▶ Your task:
Filter the records for "solution" and keep each line that has it.

================================

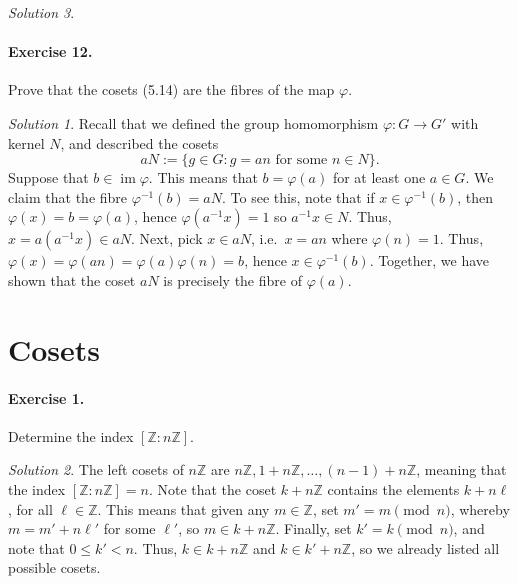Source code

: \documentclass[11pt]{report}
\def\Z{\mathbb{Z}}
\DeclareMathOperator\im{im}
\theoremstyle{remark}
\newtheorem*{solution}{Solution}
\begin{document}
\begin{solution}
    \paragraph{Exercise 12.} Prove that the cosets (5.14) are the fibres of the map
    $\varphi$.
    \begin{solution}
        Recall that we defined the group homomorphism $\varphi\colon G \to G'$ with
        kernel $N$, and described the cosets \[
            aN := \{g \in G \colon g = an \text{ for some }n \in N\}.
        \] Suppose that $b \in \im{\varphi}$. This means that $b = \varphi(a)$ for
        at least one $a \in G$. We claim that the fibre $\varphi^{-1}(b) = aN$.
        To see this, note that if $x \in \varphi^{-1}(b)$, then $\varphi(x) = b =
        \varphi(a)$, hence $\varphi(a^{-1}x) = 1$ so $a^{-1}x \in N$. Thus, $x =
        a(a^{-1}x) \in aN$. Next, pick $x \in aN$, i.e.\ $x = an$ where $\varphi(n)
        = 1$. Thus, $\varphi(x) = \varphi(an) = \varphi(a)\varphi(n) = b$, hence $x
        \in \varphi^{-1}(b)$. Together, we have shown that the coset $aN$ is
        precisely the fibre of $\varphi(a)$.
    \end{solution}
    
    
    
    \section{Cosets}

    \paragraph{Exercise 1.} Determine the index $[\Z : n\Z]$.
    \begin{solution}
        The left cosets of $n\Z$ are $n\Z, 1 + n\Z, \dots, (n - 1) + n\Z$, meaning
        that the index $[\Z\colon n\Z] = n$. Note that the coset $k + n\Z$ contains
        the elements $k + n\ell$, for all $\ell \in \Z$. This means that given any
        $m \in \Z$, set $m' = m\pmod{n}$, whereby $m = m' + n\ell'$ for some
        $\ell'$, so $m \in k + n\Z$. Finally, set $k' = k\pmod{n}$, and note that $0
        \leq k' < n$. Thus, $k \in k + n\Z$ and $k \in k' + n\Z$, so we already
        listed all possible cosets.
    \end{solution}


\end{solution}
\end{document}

================================

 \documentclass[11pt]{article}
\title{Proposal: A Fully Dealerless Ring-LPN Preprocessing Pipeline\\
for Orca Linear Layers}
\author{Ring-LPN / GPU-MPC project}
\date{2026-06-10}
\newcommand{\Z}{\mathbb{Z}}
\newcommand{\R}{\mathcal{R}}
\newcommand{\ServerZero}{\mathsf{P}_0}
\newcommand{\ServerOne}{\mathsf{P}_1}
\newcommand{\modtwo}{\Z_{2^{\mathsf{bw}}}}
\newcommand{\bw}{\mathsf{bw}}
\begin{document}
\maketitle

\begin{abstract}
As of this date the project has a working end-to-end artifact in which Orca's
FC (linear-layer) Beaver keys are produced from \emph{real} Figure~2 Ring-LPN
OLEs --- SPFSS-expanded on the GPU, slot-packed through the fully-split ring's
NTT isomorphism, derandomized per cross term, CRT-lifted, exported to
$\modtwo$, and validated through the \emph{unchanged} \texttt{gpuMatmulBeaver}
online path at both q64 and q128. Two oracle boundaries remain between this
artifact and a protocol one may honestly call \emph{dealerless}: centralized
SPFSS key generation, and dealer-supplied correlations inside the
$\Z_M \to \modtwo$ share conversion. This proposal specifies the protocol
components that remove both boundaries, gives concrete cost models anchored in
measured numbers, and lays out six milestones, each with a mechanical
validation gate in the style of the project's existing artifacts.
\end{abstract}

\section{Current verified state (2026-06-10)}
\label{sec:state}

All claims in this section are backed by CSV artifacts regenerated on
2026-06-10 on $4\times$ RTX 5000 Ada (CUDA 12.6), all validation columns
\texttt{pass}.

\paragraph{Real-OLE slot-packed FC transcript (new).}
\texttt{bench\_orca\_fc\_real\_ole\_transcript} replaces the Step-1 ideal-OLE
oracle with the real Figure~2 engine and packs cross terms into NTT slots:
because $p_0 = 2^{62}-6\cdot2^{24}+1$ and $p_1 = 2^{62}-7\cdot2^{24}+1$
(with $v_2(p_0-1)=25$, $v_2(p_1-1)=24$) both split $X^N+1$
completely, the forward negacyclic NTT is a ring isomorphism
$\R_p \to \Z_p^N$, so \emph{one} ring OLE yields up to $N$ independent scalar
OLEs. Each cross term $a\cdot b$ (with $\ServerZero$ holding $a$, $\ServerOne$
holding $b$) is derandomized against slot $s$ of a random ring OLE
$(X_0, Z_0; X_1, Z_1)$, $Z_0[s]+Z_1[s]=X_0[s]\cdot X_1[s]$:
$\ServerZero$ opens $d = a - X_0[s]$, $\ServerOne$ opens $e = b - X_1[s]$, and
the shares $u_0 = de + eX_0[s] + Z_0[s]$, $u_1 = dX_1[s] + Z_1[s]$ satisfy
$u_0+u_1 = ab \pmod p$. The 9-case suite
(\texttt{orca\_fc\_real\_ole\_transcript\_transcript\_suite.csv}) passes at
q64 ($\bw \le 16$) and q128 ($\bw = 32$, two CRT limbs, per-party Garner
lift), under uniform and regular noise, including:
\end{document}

================================

▶ Answer for this exercise:
\newtheorem*{solution}{Solution}
\begin{solution}
    \begin{solution}
    \end{solution}
    \begin{solution}
    \end{solution}
\end{solution}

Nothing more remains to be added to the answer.